**** THE DATA

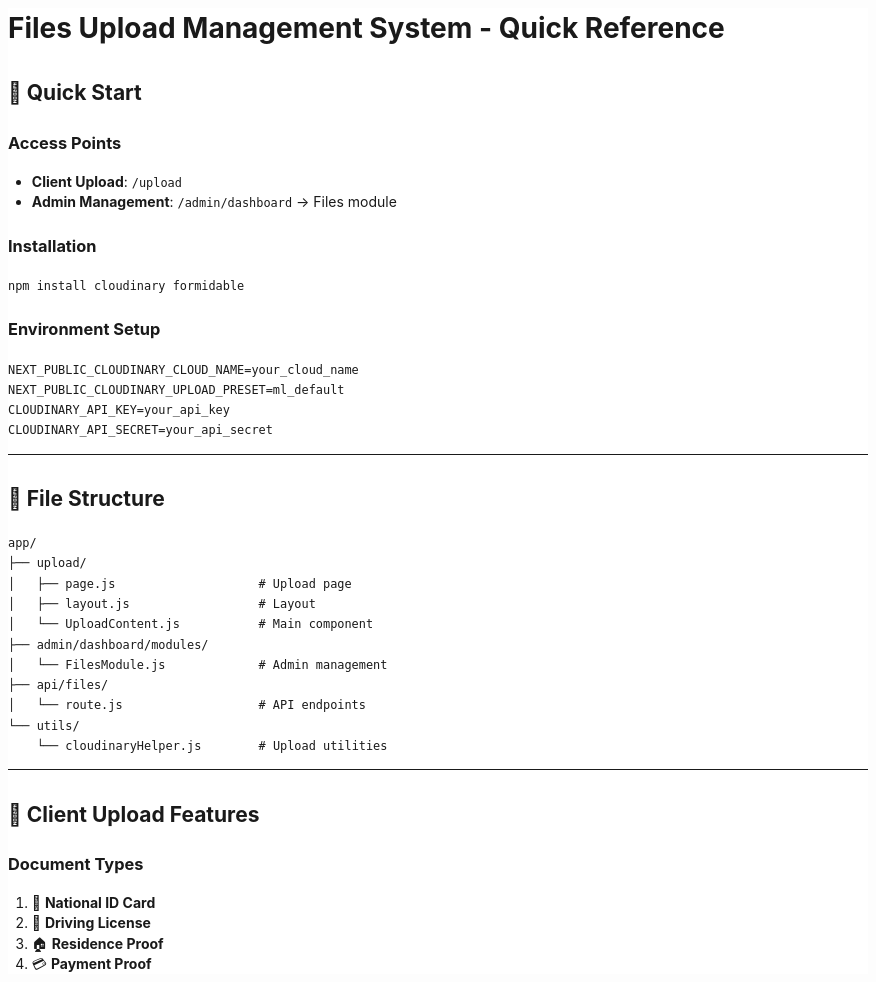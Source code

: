 # Files Upload Management System - Quick Reference

## 🚀 Quick Start

### Access Points
- **Client Upload**: `/upload`
- **Admin Management**: `/admin/dashboard` → Files module

### Installation
```bash
npm install cloudinary formidable
```

### Environment Setup
```env
NEXT_PUBLIC_CLOUDINARY_CLOUD_NAME=your_cloud_name
NEXT_PUBLIC_CLOUDINARY_UPLOAD_PRESET=ml_default
CLOUDINARY_API_KEY=your_api_key
CLOUDINARY_API_SECRET=your_api_secret
```

---

## 📁 File Structure

```
app/
├── upload/
│   ├── page.js                    # Upload page
│   ├── layout.js                  # Layout
│   └── UploadContent.js           # Main component
├── admin/dashboard/modules/
│   └── FilesModule.js             # Admin management
├── api/files/
│   └── route.js                   # API endpoints
└── utils/
    └── cloudinaryHelper.js        # Upload utilities
```

---

## 🎯 Client Upload Features

### Document Types
1. 🪪 **National ID Card**
2. 🚗 **Driving License**
3. 🏠 **Residence Proof**
4. 💳 **Payment Proof**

********

:: THE PROBLEM ::
Leaving every picture out, repeat each line of the material exactly.

:: YOUR RESPONSE ::
Source code

: # Files Upload Management System - Quick Reference

## 🚀 Quick Start

### Access Points
- **Client Upload**: `/upload`
- **Admin Management**: `/admin/dashboard` → Files module

### Installation
```bash
npm install cloudinary formidable
```

### Environment Setup
```env
NEXT_PUBLIC_CLOUDINARY_CLOUD_NAME=your_cloud_name
NEXT_PUBLIC_CLOUDINARY_UPLOAD_PRESET=ml_default
CLOUDINARY_API_KEY=your_api_key
CLOUDINARY_API_SECRET=your_api_secret
```

---

## 📁 File Structure

```
app/
├── upload/
│   ├── page.js                    # Upload page
│   ├── layout.js                  # Layout
│   └── UploadContent.js           # Main component
├── admin/dashboard/modules/
│   └── FilesModule.js             # Admin management
├── api/files/
│   └── route.js                   # API endpoints
└── utils/
    └── cloudinaryHelper.js        # Upload utilities
```

---

## 🎯 Client Upload Features

### Document Types
1. 🪪 **National ID Card**
2. 🚗 **Driving License**
3. 🏠 **Residence Proof**
4. 💳 **Payment Proof**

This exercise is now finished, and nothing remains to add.